Data excerpts:
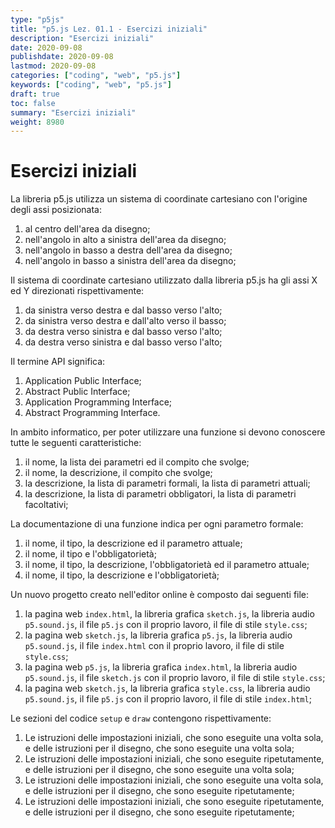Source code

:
 ```yaml
---
type: "p5js"
title: "p5.js Lez. 01.1 - Esercizi iniziali"
description: "Esercizi iniziali"
date: 2020-09-08
publishdate: 2020-09-08
lastmod: 2020-09-08
categories: ["coding", "web", "p5.js"]
keywords: ["coding", "web", "p5.js"]
draft: true
toc: false
summary: "Esercizi iniziali"
weight: 8980
---
```


# Esercizi iniziali

La libreria p5.js utilizza un sistema di coordinate cartesiano con l'origine degli assi posizionata:

1. al centro dell'area da disegno;
2. nell'angolo in alto a sinistra dell'area da disegno;
3. nell'angolo in basso a destra dell'area da disegno;
4. nell'angolo in basso a sinistra dell'area da disegno;

Il sistema di coordinate cartesiano utilizzato dalla libreria p5.js ha gli assi X ed Y direzionati rispettivamente:

1. da sinistra verso destra e dal basso verso l'alto;
2. da sinistra verso destra e dall'alto verso il basso;
3. da destra verso sinistra e dal basso verso l'alto;
4. da destra verso sinistra e dal basso verso l'alto;

Il termine API significa:

1. Application Public Interface;
2. Abstract Public Interface;
3. Application Programming Interface;
4. Abstract Programming Interface.

In ambito informatico, per poter utilizzare una funzione si devono conoscere tutte le seguenti caratteristiche:

1. il nome, la lista dei parametri ed il compito che svolge;
2. il nome, la descrizione, il compito che svolge;
3. la descrizione, la lista di parametri formali, la lista di parametri attuali;
4. la descrizione, la lista di parametri obbligatori, la lista di parametri facoltativi;

La documentazione di una funzione indica per ogni parametro formale:

1. il nome, il tipo, la descrizione ed il parametro attuale;
2. il nome, il tipo e l'obbligatorietà;
3. il nome, il tipo, la descrizione, l'obbligatorietà ed il parametro attuale;
4. il nome, il tipo, la descrizione e l'obbligatorietà;

Un nuovo progetto creato nell'editor online è composto dai seguenti file:

1. la pagina web ``index.html``, la libreria grafica ``sketch.js``, la libreria audio ``p5.sound.js``, il file ``p5.js`` con il proprio lavoro, il file di stile ``style.css``;
2. la pagina web ``sketch.js``, la libreria grafica ``p5.js``, la libreria audio ``p5.sound.js``, il file ``index.html`` con il proprio lavoro, il file di stile ``style.css``;
3. la pagina web ``p5.js``, la libreria grafica ``index.html``, la libreria audio ``p5.sound.js``, il file ``sketch.js`` con il proprio lavoro, il file di stile ``style.css``;
4. la pagina web ``sketch.js``, la libreria grafica ``style.css``, la libreria audio ``p5.sound.js``, il file ``p5.js`` con il proprio lavoro, il file di stile ``index.html``;

Le sezioni del codice ``setup`` e ``draw`` contengono rispettivamente:

1. Le istruzioni delle impostazioni iniziali, che sono eseguite una volta sola, e delle istruzioni per il disegno, che sono eseguite una volta sola;
2. Le istruzioni delle impostazioni iniziali, che sono eseguite ripetutamente, e delle istruzioni per il disegno, che sono eseguite una volta sola;
3. Le istruzioni delle impostazioni iniziali, che sono eseguite una volta sola, e delle istruzioni per il disegno, che sono eseguite ripetutamente;
4. Le istruzioni delle impostazioni iniziali, che sono eseguite ripetutamente, e delle istruzioni per il disegno, che sono eseguite ripetutamente;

Exercise requirements: Only the lines from the one with "4. la pagina" through the final line above belong in the answer, each reproduced word for word.

Written reply:
4. la pagina web ``sketch.js``, la libreria grafica ``style.css``, la libreria audio ``p5.sound.js``, il file ``p5.js`` con il proprio lavoro, il file di stile ``index.html``;

Le sezioni del codice ``setup`` e ``draw`` contengono rispettivamente:

1. Le istruzioni delle impostazioni iniziali, che sono eseguite una volta sola, e delle istruzioni per il disegno, che sono eseguite una volta sola;
2. Le istruzioni delle impostazioni iniziali, che sono eseguite ripetutamente, e delle istruzioni per il disegno, che sono eseguite una volta sola;
3. Le istruzioni delle impostazioni iniziali, che sono eseguite una volta sola, e delle istruzioni per il disegno, che sono eseguite ripetutamente;
4. Le istruzioni delle impostazioni iniziali, che sono eseguite ripetutamente, e delle istruzioni per il disegno, che sono eseguite ripetutamente;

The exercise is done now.